Cierto es que el suicidio es abandono: de los que amamos o nos aman, del consenso de alguna forma de comunidad, acaso del deber ciudadano o del fortuito apego a la vida, pero por derecho propio; aunque se puede y debe prevenir en muchos casos. La agonía, la depresión e incluso el cáncer son asuntos del ser humano que suscitan alivio y compañía. Podríamos evitar que la gente, por desterrada o culpable, muriera sola, sin calor humano, sin abrazos o despidos, echando mano de su autodestructividad.

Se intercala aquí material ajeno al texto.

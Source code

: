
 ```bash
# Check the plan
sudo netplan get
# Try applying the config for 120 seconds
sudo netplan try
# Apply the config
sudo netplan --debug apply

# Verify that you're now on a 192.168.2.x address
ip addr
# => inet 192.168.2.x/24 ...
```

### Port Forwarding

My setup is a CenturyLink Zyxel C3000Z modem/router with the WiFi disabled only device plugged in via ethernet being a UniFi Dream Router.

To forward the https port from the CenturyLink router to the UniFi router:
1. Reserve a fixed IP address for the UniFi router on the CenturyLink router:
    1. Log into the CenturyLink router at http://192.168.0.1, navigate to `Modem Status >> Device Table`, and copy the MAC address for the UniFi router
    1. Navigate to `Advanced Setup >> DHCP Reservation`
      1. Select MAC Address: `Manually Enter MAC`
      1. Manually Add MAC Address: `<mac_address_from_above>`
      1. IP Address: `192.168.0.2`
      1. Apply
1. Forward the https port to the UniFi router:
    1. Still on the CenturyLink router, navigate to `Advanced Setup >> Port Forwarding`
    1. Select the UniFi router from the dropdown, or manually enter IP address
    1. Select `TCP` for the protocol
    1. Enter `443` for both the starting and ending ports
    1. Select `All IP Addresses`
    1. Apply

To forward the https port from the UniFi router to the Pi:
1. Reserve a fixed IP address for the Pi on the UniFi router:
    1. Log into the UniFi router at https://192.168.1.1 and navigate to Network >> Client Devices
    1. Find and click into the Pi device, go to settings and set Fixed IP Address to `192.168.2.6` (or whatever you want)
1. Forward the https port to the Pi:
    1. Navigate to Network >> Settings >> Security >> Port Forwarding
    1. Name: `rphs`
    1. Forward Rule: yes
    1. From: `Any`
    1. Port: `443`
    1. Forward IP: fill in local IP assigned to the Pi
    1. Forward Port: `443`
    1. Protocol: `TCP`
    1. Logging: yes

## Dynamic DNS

En la vertiente de separar aún más – estupor moralizante – a quienes manifiestan tendencias suicidas y el resto de los mortales, como si de verdad procedieran de otra estirpe, la psiquiatría contemporánea ha buscado marcadores moleculares que validen sus conjeturas. Parece que buscar tal salida hacia la nada estuviera inscrito en los genes y que la suma de decepciones, fragilidad y eventos detonantes sólo hicieran clic en aquel lugar predestinado. En ese tenor, un grupo de investigadores de Johns Hopkins acaba de publicar el hallazgo de que en una cohorte pequeña de suicidas potenciales, prevalece tangencialmente la expresión del gen SKA2 respecto de sujetos control. Al margen de consideraciones estadísticas, el reporte pretende convalidar la idea de que quitarse la vida está injertado en la herencia y no en la acción misma de vivir.

Les incluyo el artículo para su revisión crítica, pero lo acompaño de un fragmento de Camus que resume, con su lirismo, porqué la existencia es de suyo compleja y deleznable.

“Dejo a Sísifo al pie de la montaña. Siempre vuelve a encontrar su carga. Pero Sísifo enseña la fidelidad superior que niega a los dioses y levanta las rocas. Él también juzga que todo está bien. Este universo por siempre sin amo no le parece estéril ni fútil. Cada uno de los granos de esta piedra, cada trozo mineral de esta montaña llena de oscuridad forma por sí solo un mundo. El esfuerzo mismo para llegar a las cimas basta para llenar un corazón de hombre.”